▶ [WORK INSTRUCTION] Each line below that holds the word "bigl" counts toward the answer; reply with the total number only.

▶ [SOURCE MATERIAL]
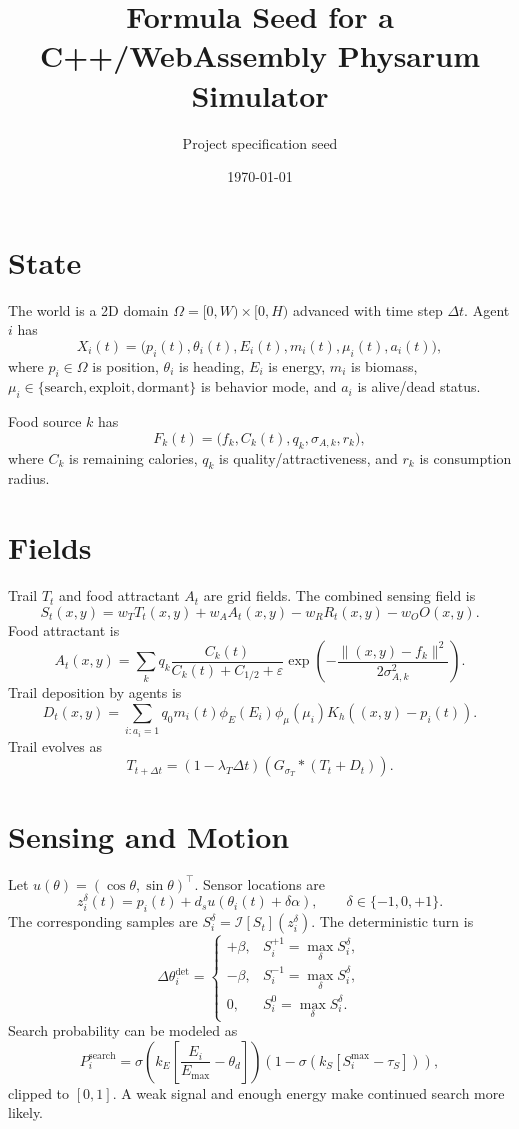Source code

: \documentclass[11pt]{article}
\title{Formula Seed for a C++/WebAssembly Physarum Simulator}
\author{Project specification seed}
\date{\today}
\begin{document}
\maketitle

\section{State}
The world is a 2D domain $\Omega=[0,W)\times[0,H)$ advanced with time step
$\Delta t$. Agent $i$ has
\[
X_i(t)=\bigl(p_i(t),\theta_i(t),E_i(t),m_i(t),\mu_i(t),a_i(t)\bigr),
\]
where $p_i\in\Omega$ is position, $\theta_i$ is heading, $E_i$ is energy,
$m_i$ is biomass, $\mu_i\in\{\mathrm{search},\mathrm{exploit},
\mathrm{dormant}\}$ is behavior mode, and $a_i$ is alive/dead status.

Food source $k$ has
\[
F_k(t)=\bigl(f_k,C_k(t),q_k,\sigma_{A,k},r_k\bigr),
\]
where $C_k$ is remaining calories, $q_k$ is quality/attractiveness, and $r_k$
is consumption radius.

\section{Fields}
Trail $T_t$ and food attractant $A_t$ are grid fields. The combined sensing
field is
\[
S_t(x,y)=w_TT_t(x,y)+w_AA_t(x,y)-w_RR_t(x,y)-w_OO(x,y).
\]
Food attractant is
\[
A_t(x,y)=\sum_k q_k
\frac{C_k(t)}{C_k(t)+C_{1/2}+\varepsilon}
\exp\left(-\frac{\|(x,y)-f_k\|^2}{2\sigma_{A,k}^2}\right).
\]
Trail deposition by agents is
\[
D_t(x,y)=\sum_{i:a_i=1} q_0m_i(t)\phi_E(E_i)\phi_\mu(\mu_i)K_h((x,y)-p_i(t)).
\]
Trail evolves as
\[
T_{t+\Delta t}=(1-\lambda_T\Delta t)\left(G_{\sigma_T}*(T_t+D_t)\right).
\]

\section{Sensing and Motion}
Let $u(\theta)=(\cos\theta,\sin\theta)^\top$. Sensor locations are
\[
z_i^\delta(t)=p_i(t)+d_su(\theta_i(t)+\delta\alpha),
\qquad \delta\in\{-1,0,+1\}.
\]
The corresponding samples are $S_i^\delta=\mathcal I[S_t](z_i^\delta)$.
The deterministic turn is
\[
\Delta\theta_i^{\mathrm{det}}=
\begin{cases}
+\beta, & S_i^{+1}=\max_\delta S_i^\delta,\\
-\beta, & S_i^{-1}=\max_\delta S_i^\delta,\\
0, & S_i^{0}=\max_\delta S_i^\delta.
\end{cases}
\]
Search probability can be modeled as
\[
P_i^{\mathrm{search}}=
\sigma\!\left(k_E\left[\frac{E_i}{E_{\max}}-\theta_d\right]\right)
\left(1-\sigma\!\left(k_S[S_i^{\max}-\tau_S]\right)\right),
\]
clipped to $[0,1]$. A weak signal and enough energy make continued search more
likely.
\end{document}
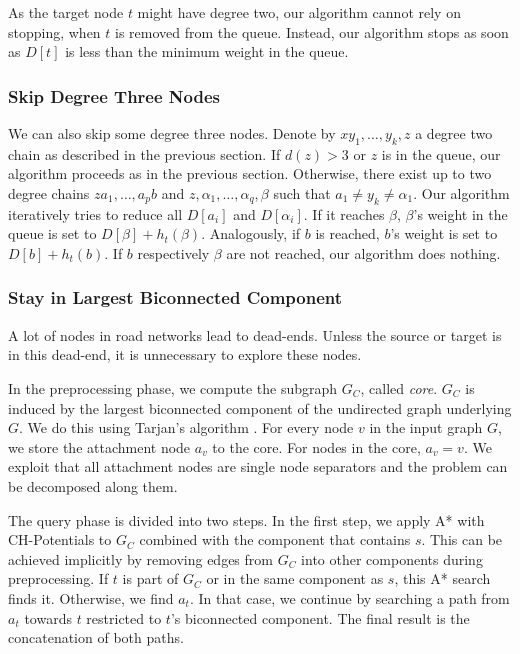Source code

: \documentclass[a4paper,UKenglish,cleveref, autoref, thm-restate]{lipics-v2021}
\begin{document}
As the target node $t$ might have degree two, our algorithm cannot rely on stopping, when $t$ is removed from the queue.
Instead, our algorithm stops as soon as $D[t]$ is less than the minimum weight in the queue.

\subsubsection{Skip Degree Three Nodes}

We can also skip some degree three nodes.
Denote by $x y_1,\ldots, y_k, z$ a degree two chain as described in the previous section.
If $d(z) > 3$ or $z$ is in the queue, our algorithm proceeds as in the previous section.
Otherwise, there exist up to two degree chains $z a_1,\ldots,a_p b$ and $z,\alpha_1,\ldots,\alpha_q,\beta$ such that $a_1\neq y_k \neq \alpha_1$.
Our algorithm iteratively tries to reduce all $D[a_i]$ and $D[\alpha_i]$.
If it reaches $\beta$, $\beta$'s weight in the queue is set to $D[\beta]+h_t(\beta)$.
Analogously, if $b$ is reached, $b$'s weight is set to $D[b]+h_t(b)$.
If $b$ respectively $\beta$ are not reached, our algorithm does nothing.

\subsubsection{Stay in Largest Biconnected Component}\label{sec:largested-biconnected-component}

A lot of nodes in road networks lead to dead-ends.
Unless the source or target is in this dead-end, it is unnecessary to explore these nodes.

In the preprocessing phase, we compute the subgraph $G_C$, called \emph{core}.
$G_C$ is induced by the largest biconnected component of the undirected graph underlying $G$.
We do this using Tarjan's algorithm \cite{t-dfslg2-72}.
For every node $v$ in the input graph $G$, we store the attachment node $a_v$ to the core.
For nodes in the core, $a_v=v$.
We exploit that all attachment nodes are single node separators and the problem can be decomposed along them.

The query phase is divided into two steps.
In the first step, we apply A* with CH-Potentials to $G_C$ combined with the component that contains $s$.
This can be achieved implicitly by removing edges from $G_C$ into other components during preprocessing.
If $t$ is part of $G_C$ or in the same component as $s$, this A* search finds it.
Otherwise, we find $a_t$.
In that case, we continue by searching a path from $a_t$ towards $t$ restricted to $t$'s biconnected component.
The final result is the concatenation of both paths.
\end{document}

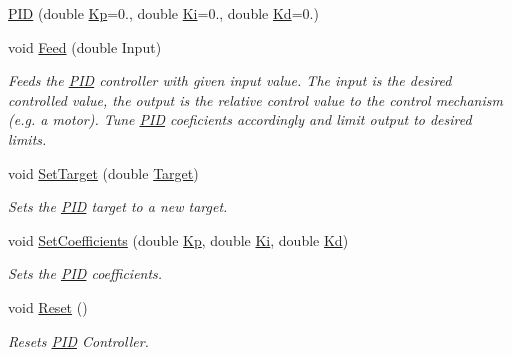 \begin{DoxyCompactItemize}
\item 
\hyperlink{class_robotics_library_1_1_controllers_1_1_p_i_d_a2b61da609180184fe7a40cba5d8d7cbf}{P\+ID} (double \hyperlink{class_robotics_library_1_1_controllers_1_1_p_i_d_a4764d2e429482ed1f8391e99e41a7e88}{Kp}=0., double \hyperlink{class_robotics_library_1_1_controllers_1_1_p_i_d_a11e36b7dec5f85a7a0b209288059aa3f}{Ki}=0., double \hyperlink{class_robotics_library_1_1_controllers_1_1_p_i_d_acd3c1beab5e18d1e6a50bc3164a8bec1}{Kd}=0.)
\item 
void \hyperlink{class_robotics_library_1_1_controllers_1_1_p_i_d_a933cc736e6142b6ff531c33243c35549}{Feed} (double Input)
\begin{DoxyCompactList}\small\item\em Feeds the \hyperlink{class_robotics_library_1_1_controllers_1_1_p_i_d}{P\+ID} controller with given input value. The input is the desired controlled value, the output is the relative control value to the control mechanism (e.\+g. a motor). Tune \hyperlink{class_robotics_library_1_1_controllers_1_1_p_i_d}{P\+ID} coeficients accordingly and limit output to desired limits. \end{DoxyCompactList}\item 
void \hyperlink{class_robotics_library_1_1_controllers_1_1_p_i_d_aa4d528cb3b0adef1dfe42879319fcbb5}{Set\+Target} (double \hyperlink{class_robotics_library_1_1_controllers_1_1_p_i_d_af5293a3d22a040b5a88ff0240fe01870}{Target})
\begin{DoxyCompactList}\small\item\em Sets the \hyperlink{class_robotics_library_1_1_controllers_1_1_p_i_d}{P\+ID} target to a new target. \end{DoxyCompactList}\item 
void \hyperlink{class_robotics_library_1_1_controllers_1_1_p_i_d_ab9aaa784943a2afcb07cf7b87cb8d5c3}{Set\+Coefficients} (double \hyperlink{class_robotics_library_1_1_controllers_1_1_p_i_d_a4764d2e429482ed1f8391e99e41a7e88}{Kp}, double \hyperlink{class_robotics_library_1_1_controllers_1_1_p_i_d_a11e36b7dec5f85a7a0b209288059aa3f}{Ki}, double \hyperlink{class_robotics_library_1_1_controllers_1_1_p_i_d_acd3c1beab5e18d1e6a50bc3164a8bec1}{Kd})
\begin{DoxyCompactList}\small\item\em Sets the \hyperlink{class_robotics_library_1_1_controllers_1_1_p_i_d}{P\+ID} coefficients. \end{DoxyCompactList}\item 
void \hyperlink{class_robotics_library_1_1_controllers_1_1_p_i_d_aeb32b13f82f1bce070b8b3447eb598ac}{Reset} ()
\begin{DoxyCompactList}\small\item\em Resets \hyperlink{class_robotics_library_1_1_controllers_1_1_p_i_d}{P\+ID} Controller. \end{DoxyCompactList}\end{DoxyCompactItemize}
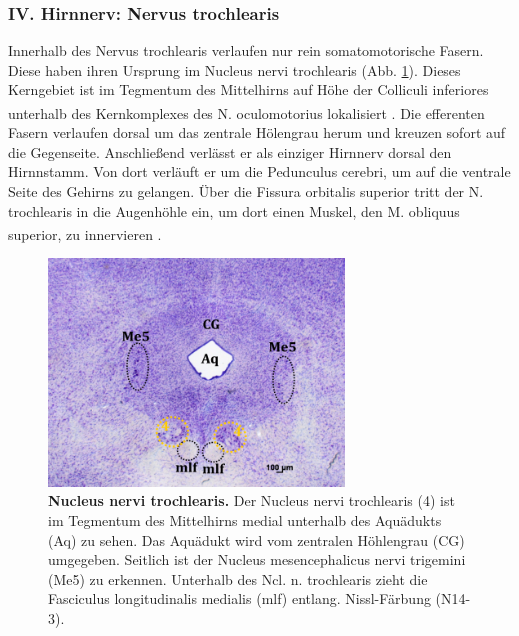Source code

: \documentclass[12pt,a4paper,pdftex]{article}
\begin{document}
\subsubsection*{IV. Hirnnerv: Nervus trochlearis} 
Innerhalb des Nervus trochlearis verlaufen nur rein somatomotorische Fasern. Diese haben ihren Ursprung im Nucleus nervi trochlearis  (Abb. \ref{fig:nucleus_trochlearis}). Dieses Kerngebiet ist im Tegmentum des Mittelhirns auf Höhe der Colliculi inferiores unterhalb des Kernkomplexes des N. oculomotorius lokalisiert \textsuperscript{\cite[5]{trepel2011neuroanatomie}}. Die efferenten Fasern verlaufen dorsal um das zentrale Hölengrau herum und kreuzen sofort auf die Gegenseite. Anschließend verlässt er als einziger Hirnnerv dorsal den Hirnnstamm. Von dort verläuft er um die Pedunculus cerebri, um auf die ventrale Seite des Gehirns zu gelangen. Über die Fissura orbitalis superior tritt der N. trochlearis in die Augenhöhle ein, um dort einen Muskel, den M. obliquus superior, zu innervieren \textsuperscript{\cite[10]{crossman2014neuroanatomy}}.   

\begin{figure}[H]
    \centering
    \includegraphics[width=0.7\textwidth]{pictures/Bilder_Laura/nucleus_trochlearis_N14_3M_25x.png}
    \caption[Nucleus nervi trochlearis]{\textbf{Nucleus nervi trochlearis.} Der Nucleus nervi trochlearis (4) ist im Tegmentum des Mittelhirns medial unterhalb des Aquädukts (Aq) zu sehen. Das Aquädukt wird vom zentralen Höhlengrau (CG) umgegeben. Seitlich ist der  Nucleus mesencephalicus nervi trigemini (Me5) zu erkennen. Unterhalb des Ncl. n. trochlearis zieht die Fasciculus longitudinalis medialis (mlf) entlang. Nissl-Färbung (N14-3).}
    \label{fig:nucleus_trochlearis}
\end{figure}
\end{document}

▶ [SOLUTION] 2